On m'a prêté ce DVD et je me suis marrée comme une baleine ! Que c'est drôle ! Alors tous les sketchs ne sont pas du même acabit. Le premier, avec Villeret souffre un peu de sa longueur. Mais les autres sont impayables.

C'est l'histoire d'un psy qui se remémore certaines scènes que lui ont confié ses patients. Et ma préférence va direct au sketch de la bougie qui refuse de s'éteindre au moment opportun, pendant le tournage d'un film italien. C'est à pleurer de rire ! Et j'ai découvert (en argent) à cette occasion un acteur au pouvoir comique incroyable: Ennio FantastIchini. Je le vois mal jouer dans La Strada, mais içi il est irrésistible. Peut être les amateurs de films Italiens le connaissent ils ?


Entouré d'une bande de bras cassés, il est donc un metteur en scène qui est obligé de recommencer trente fois une scène à cause de la Candela qui refuse de s'éteindre ! Avec un Philippe Bruneau cabotin à souhait :"-Ca barde la-haut ! Ca charde la haut ??-"
et un Daniel Gélin qui a du mal à prononcer le nom…. imprononçable d'un Allemand, un résistant Alessandro Haber, qui se prend une paire de tarte à chaque prise et qui a la joue en feu :
Je me suis passée la scène en boucle, pliée en deux, jusqu'à l' heure ou les gens convenables mettent leurs bonnets de nuit !

Mais il n'y a pas que ce sketch, il y en a d'autres.

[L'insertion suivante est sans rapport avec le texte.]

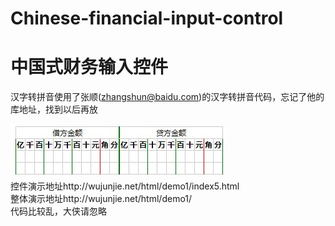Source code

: # Chinese-financial-input-control
中国式财务输入控件
======
汉字转拼音使用了张顺(zhangshun@baidu.com)的汉字转拼音代码，忘记了他的库地址，找到以后再放<br>

![](https://github.com/cocashu/Chinese-financial-input-control/raw/master/demo1.jpg)  
控件演示地址http://wujunjie.net/html/demo1/index5.html<br>
整体演示地址http://wujunjie.net/html/demo1/<br>
代码比较乱，大侠请忽略
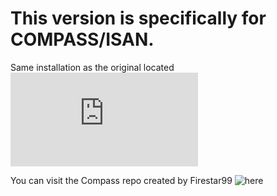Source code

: # This version is specifically for COMPASS/ISAN.

Same installation as the original located ![here](https://github.com/Aersaud/YOLOL/blob/main/Waypoint%20System/README.md)

You can visit the Compass repo created by Firestar99 ![here](https://gitlab.com/Firestar99/yolol/-/tree/master/src/compass)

Plein d'autres et d'excellents ! Vous apprendrez, entre autres, qu'il ne fait pas toujours bon au paradis ou que l'on peut se prendre un seau de Merde sur la tête quand on dérange ! Du délire !! C'est jouissif !

Matez le générique ! Il y a du monde et du beau monde. Le sketch avec Chabat et Roland Giraud n'est pas triste non plus ! Comment un homme mal-élevé, sale et grossier va mettre à mal une émission de télé réputée parce qu'il connait toutes les réponses du jeu . Et ce au grand dam de la direction qui ne sait plus comment le chasser ! Tordant !

Procurez vous ce DVD ! Il faut voir ce film qui devrait être remboursé par la sécu !

Excellent contre le cafard ! Je suis très, très cliente de ce genre de films !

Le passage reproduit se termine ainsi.